Collected data:
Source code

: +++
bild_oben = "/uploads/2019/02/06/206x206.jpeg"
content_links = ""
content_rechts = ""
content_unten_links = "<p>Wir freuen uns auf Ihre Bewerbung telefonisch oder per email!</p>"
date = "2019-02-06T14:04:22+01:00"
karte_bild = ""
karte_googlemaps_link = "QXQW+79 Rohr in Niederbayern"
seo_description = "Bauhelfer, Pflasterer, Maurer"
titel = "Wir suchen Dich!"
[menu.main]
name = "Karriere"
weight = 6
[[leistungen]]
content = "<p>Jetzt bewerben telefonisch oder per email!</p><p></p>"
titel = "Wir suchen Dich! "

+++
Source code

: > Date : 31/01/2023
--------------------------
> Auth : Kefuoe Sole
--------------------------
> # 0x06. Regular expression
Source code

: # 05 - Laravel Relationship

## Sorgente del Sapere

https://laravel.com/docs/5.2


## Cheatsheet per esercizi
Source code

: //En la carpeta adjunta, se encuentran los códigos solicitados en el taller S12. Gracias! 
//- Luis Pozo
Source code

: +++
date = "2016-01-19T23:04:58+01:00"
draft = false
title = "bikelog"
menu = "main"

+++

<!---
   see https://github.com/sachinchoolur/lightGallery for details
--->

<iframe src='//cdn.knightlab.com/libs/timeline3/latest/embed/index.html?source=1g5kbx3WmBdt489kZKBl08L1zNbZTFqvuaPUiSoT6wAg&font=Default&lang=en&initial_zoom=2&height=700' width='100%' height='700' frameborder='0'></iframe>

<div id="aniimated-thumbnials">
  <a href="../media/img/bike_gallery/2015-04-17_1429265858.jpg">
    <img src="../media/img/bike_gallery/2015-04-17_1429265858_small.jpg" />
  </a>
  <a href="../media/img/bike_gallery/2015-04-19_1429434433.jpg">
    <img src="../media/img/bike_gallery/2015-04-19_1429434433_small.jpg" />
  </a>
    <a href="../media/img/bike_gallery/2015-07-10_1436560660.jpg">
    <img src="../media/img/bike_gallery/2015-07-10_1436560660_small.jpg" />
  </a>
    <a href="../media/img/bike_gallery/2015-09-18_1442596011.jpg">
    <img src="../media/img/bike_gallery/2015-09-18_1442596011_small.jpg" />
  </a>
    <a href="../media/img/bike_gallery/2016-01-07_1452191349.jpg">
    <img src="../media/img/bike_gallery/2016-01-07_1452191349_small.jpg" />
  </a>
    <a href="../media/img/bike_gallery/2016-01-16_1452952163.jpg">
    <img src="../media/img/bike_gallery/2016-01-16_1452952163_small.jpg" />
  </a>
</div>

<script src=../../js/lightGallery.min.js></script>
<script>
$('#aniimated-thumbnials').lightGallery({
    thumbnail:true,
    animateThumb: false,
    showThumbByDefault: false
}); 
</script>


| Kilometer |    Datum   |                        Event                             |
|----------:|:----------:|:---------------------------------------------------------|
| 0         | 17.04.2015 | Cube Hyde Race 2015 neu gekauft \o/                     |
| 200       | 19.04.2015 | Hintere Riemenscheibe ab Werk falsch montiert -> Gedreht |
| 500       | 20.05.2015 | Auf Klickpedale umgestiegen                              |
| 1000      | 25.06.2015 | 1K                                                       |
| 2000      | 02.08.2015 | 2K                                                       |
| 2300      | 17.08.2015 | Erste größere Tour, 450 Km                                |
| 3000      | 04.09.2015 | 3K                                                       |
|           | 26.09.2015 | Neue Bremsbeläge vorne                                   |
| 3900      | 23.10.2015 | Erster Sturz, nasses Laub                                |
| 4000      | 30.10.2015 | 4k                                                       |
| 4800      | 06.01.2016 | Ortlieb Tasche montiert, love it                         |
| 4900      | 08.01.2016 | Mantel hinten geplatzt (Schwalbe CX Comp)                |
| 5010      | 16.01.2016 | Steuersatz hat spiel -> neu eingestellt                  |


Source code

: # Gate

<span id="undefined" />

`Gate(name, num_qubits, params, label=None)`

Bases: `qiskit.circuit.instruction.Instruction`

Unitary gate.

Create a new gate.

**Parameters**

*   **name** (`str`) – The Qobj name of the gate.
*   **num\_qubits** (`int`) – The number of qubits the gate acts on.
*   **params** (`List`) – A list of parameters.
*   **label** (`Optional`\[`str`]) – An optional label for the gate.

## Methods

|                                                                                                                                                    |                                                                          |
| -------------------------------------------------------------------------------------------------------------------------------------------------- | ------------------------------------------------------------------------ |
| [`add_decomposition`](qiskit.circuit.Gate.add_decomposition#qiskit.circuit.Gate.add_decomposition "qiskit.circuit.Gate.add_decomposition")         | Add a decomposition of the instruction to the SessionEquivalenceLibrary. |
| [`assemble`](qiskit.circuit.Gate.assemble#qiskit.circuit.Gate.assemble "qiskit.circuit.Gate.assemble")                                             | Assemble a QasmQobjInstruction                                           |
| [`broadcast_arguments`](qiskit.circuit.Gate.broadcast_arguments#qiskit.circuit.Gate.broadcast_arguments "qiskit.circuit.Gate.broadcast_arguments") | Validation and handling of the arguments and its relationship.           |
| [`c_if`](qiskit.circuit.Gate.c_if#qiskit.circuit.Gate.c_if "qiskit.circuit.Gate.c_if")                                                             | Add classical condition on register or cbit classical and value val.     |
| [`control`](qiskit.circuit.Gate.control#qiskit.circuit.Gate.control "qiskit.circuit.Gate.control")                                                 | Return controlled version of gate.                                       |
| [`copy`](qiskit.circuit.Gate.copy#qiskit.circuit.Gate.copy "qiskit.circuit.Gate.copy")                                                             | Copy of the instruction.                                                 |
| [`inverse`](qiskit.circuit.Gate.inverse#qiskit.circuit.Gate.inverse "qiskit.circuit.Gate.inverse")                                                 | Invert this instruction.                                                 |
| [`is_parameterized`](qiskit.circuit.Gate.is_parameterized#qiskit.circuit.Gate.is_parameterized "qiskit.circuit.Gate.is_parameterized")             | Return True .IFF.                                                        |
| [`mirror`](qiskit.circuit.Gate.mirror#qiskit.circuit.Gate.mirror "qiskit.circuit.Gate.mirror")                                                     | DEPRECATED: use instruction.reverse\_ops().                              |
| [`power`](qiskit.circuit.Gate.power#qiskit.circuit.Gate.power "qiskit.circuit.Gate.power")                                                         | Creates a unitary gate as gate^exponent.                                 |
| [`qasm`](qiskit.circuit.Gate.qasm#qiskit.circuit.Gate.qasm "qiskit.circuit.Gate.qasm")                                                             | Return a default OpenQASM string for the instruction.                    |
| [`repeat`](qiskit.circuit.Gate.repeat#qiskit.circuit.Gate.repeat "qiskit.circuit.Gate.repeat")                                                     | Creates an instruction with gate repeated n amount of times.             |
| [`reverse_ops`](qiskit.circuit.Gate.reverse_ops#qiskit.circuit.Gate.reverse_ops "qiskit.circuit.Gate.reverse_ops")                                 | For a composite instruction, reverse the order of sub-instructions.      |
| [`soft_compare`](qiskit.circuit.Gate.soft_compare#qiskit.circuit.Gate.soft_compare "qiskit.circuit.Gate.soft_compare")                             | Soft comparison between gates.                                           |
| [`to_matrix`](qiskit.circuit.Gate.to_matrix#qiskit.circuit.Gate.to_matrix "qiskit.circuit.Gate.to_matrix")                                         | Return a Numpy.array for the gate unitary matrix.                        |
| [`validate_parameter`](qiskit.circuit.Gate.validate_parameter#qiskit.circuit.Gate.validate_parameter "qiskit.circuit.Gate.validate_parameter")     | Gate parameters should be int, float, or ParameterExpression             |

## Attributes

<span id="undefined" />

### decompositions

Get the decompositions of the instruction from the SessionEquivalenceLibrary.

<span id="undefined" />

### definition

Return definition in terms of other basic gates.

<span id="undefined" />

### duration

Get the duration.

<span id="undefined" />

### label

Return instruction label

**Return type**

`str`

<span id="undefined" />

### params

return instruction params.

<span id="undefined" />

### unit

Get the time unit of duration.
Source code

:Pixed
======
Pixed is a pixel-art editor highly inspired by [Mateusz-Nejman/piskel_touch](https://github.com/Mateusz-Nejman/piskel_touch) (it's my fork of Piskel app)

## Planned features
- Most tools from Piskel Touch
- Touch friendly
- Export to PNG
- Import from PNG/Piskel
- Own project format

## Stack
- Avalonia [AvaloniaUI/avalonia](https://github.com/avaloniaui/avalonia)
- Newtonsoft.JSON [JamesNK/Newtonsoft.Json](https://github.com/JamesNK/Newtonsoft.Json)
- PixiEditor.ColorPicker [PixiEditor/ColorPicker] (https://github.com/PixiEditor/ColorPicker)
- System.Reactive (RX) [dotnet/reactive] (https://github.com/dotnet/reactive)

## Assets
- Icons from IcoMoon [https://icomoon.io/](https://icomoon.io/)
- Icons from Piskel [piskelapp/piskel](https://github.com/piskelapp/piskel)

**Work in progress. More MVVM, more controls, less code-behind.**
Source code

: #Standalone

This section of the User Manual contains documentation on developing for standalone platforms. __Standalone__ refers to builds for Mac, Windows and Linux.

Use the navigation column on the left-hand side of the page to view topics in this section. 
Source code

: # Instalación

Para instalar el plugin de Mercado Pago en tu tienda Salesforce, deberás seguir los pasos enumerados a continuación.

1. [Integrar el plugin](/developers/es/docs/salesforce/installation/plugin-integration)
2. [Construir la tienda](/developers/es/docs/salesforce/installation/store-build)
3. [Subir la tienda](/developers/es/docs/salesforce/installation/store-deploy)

* _Problem statement_
Count the lines in the data where "href" occurs. Report the number only.

* _Output_
6